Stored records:
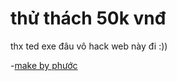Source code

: <!DOCTYPE html>
<html lang="en">
<head>
</head>
<body>
<h1>thử thách 50k vnđ</h1>
<p>thx ted exe đâu vô hack web này đi :))</p>
<p>-<a href="lmao.com" target="_blank">make by phước</a></p>
</body>
</html>
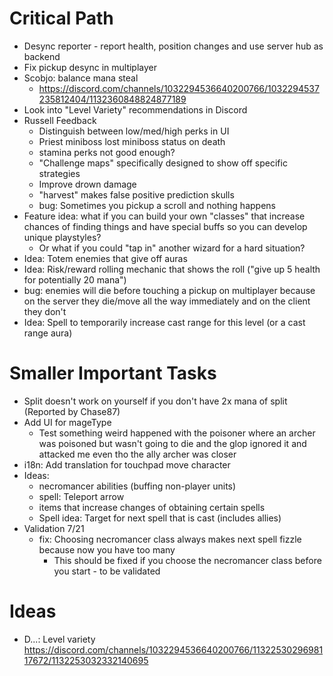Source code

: # Critical Path
- Desync reporter - report health, position changes and use server hub as backend
- Fix pickup desync in multiplayer
- Scobjo: balance mana steal
    - https://discord.com/channels/1032294536640200766/1032294537235812404/1132360848824877189
- Look into "Level Variety" recommendations in Discord
- Russell Feedback
    - Distinguish between low/med/high perks in UI
    - Priest miniboss lost miniboss status on death
    - stamina perks not good enough?
    - "Challenge maps" specifically designed to show off specific strategies
    - Improve drown damage
    - "harvest" makes false positive prediction skulls
    - bug: Sometimes you pickup a scroll and nothing happens
- Feature idea: what if you can build your own "classes" that increase chances of finding things and have special buffs so you can develop unique playstyles?
    - Or what if you could "tap in" another wizard for a hard situation?
- Idea: Totem enemies that give off auras
- Idea: Risk/reward rolling mechanic that shows the roll ("give up 5 health for potentially 20 mana")
- bug: enemies will die before touching a pickup on multiplayer because on the server they die/move all the way immediately and on the client they don't
- Idea: Spell to temporarily increase cast range for this level (or a cast range aura)


# Smaller Important Tasks
- Split doesn't work on yourself if you don't have 2x mana of split (Reported by Chase87)
- Add UI for mageType
    - Test something weird happened with the poisoner where an archer was poisoned but wasn't going to die and the glop ignored it and attacked me even tho the ally archer was closer
- i18n: Add translation for touchpad move character
- Ideas:
    - necromancer abilities (buffing non-player units)
    - spell: Teleport arrow
    - items that increase changes of obtaining certain spells
    - Spell idea: Target for next spell that is cast (includes allies)
- Validation 7/21
    - fix: Choosing necromancer class always makes next spell fizzle because now you have too many
        - This should be fixed if you choose the necromancer class before you start - to be validated


# Ideas
- D...: Level variety https://discord.com/channels/1032294536640200766/1132253029698117672/1132253032332140695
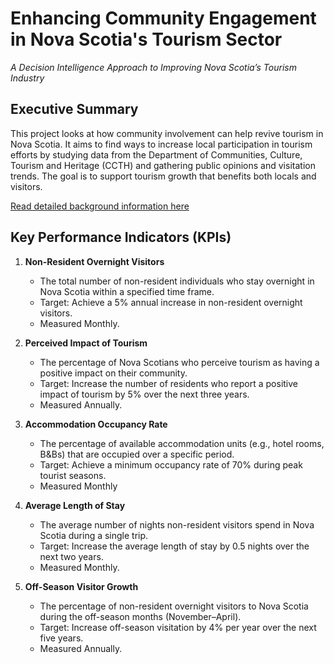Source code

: # Enhancing Community Engagement in Nova Scotia's Tourism Sector
*A Decision Intelligence Approach to Improving Nova Scotia’s Tourism Industry*
## Executive Summary 
This project looks at how community involvement can help revive tourism in Nova Scotia. It aims to find ways to increase local participation in tourism efforts by studying data from the Department of Communities, Culture, Tourism and Heritage (CCTH) and gathering public opinions and visitation trends. The goal is to support tourism growth that benefits both locals and visitors. 

[Read detailed background information here](BACKGROUND.md)

## Key Performance Indicators (KPIs) 

1. **Non-Resident Overnight Visitors**
   - The total number of non-resident individuals who stay overnight in Nova Scotia within a specified time frame.
   - Target: Achieve a 5% annual increase in non-resident overnight visitors.
   - Measured Monthly. 

2. **Perceived Impact of Tourism**
   - The percentage of Nova Scotians who perceive tourism as having a positive impact on their community.
   - Target: Increase the number of residents who report a positive impact of tourism by 5% over the next three years.
   - Measured Annually. 

3. **Accommodation Occupancy Rate**
   - The percentage of available accommodation units (e.g., hotel rooms, B&Bs) that are occupied over a specific period.
   - Target: Achieve a minimum occupancy rate of 70% during peak tourist seasons.
   - Measured Monthly 

4. **Average Length of Stay**
   - The average number of nights non-resident visitors spend in Nova Scotia during a single trip.
   - Target: Increase the average length of stay by 0.5 nights over the next two years.
   - Measured Monthly. 

5. **Off-Season Visitor Growth**
   - The percentage of non-resident overnight visitors to Nova Scotia during the off-season months (November–April).
   - Target: Increase off-season visitation by 4% per year over the next five years.
   - Measured Annually.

Aim of the task:
Your answer must be an exact copy of every entry, with no pictures in it.

Your solution:
Source code

: <!DOCTYPE html>
<html lang="en">
<head>
</head>
<body>
<h1>thử thách 50k vnđ</h1>
<p>thx ted exe đâu vô hack web này đi :))</p>
<p>-<a href="lmao.com" target="_blank">make by phước</a></p>
</body>
</html>
Source code

: # Critical Path
- Desync reporter - report health, position changes and use server hub as backend
- Fix pickup desync in multiplayer
- Scobjo: balance mana steal
    - https://discord.com/channels/1032294536640200766/1032294537235812404/1132360848824877189
- Look into "Level Variety" recommendations in Discord
- Russell Feedback
    - Distinguish between low/med/high perks in UI
    - Priest miniboss lost miniboss status on death
    - stamina perks not good enough?
    - "Challenge maps" specifically designed to show off specific strategies
    - Improve drown damage
    - "harvest" makes false positive prediction skulls
    - bug: Sometimes you pickup a scroll and nothing happens
- Feature idea: what if you can build your own "classes" that increase chances of finding things and have special buffs so you can develop unique playstyles?
    - Or what if you could "tap in" another wizard for a hard situation?
- Idea: Totem enemies that give off auras
- Idea: Risk/reward rolling mechanic that shows the roll ("give up 5 health for potentially 20 mana")
- bug: enemies will die before touching a pickup on multiplayer because on the server they die/move all the way immediately and on the client they don't
- Idea: Spell to temporarily increase cast range for this level (or a cast range aura)


# Smaller Important Tasks
- Split doesn't work on yourself if you don't have 2x mana of split (Reported by Chase87)
- Add UI for mageType
    - Test something weird happened with the poisoner where an archer was poisoned but wasn't going to die and the glop ignored it and attacked me even tho the ally archer was closer
- i18n: Add translation for touchpad move character
- Ideas:
    - necromancer abilities (buffing non-player units)
    - spell: Teleport arrow
    - items that increase changes of obtaining certain spells
    - Spell idea: Target for next spell that is cast (includes allies)
- Validation 7/21
    - fix: Choosing necromancer class always makes next spell fizzle because now you have too many
        - This should be fixed if you choose the necromancer class before you start - to be validated


# Ideas
- D...: Level variety https://discord.com/channels/1032294536640200766/1132253029698117672/1132253032332140695
Source code

: # Enhancing Community Engagement in Nova Scotia's Tourism Sector
*A Decision Intelligence Approach to Improving Nova Scotia’s Tourism Industry*
## Executive Summary 
This project looks at how community involvement can help revive tourism in Nova Scotia. It aims to find ways to increase local participation in tourism efforts by studying data from the Department of Communities, Culture, Tourism and Heritage (CCTH) and gathering public opinions and visitation trends. The goal is to support tourism growth that benefits both locals and visitors. 

[Read detailed background information here](BACKGROUND.md)

## Key Performance Indicators (KPIs) 

1. **Non-Resident Overnight Visitors**
   - The total number of non-resident individuals who stay overnight in Nova Scotia within a specified time frame.
   - Target: Achieve a 5% annual increase in non-resident overnight visitors.
   - Measured Monthly. 

2. **Perceived Impact of Tourism**
   - The percentage of Nova Scotians who perceive tourism as having a positive impact on their community.
   - Target: Increase the number of residents who report a positive impact of tourism by 5% over the next three years.
   - Measured Annually. 

3. **Accommodation Occupancy Rate**
   - The percentage of available accommodation units (e.g., hotel rooms, B&Bs) that are occupied over a specific period.
   - Target: Achieve a minimum occupancy rate of 70% during peak tourist seasons.
   - Measured Monthly 

4. **Average Length of Stay**
   - The average number of nights non-resident visitors spend in Nova Scotia during a single trip.
   - Target: Increase the average length of stay by 0.5 nights over the next two years.
   - Measured Monthly. 

5. **Off-Season Visitor Growth**
   - The percentage of non-resident overnight visitors to Nova Scotia during the off-season months (November–April).
   - Target: Increase off-season visitation by 4% per year over the next five years.
   - Measured Annually.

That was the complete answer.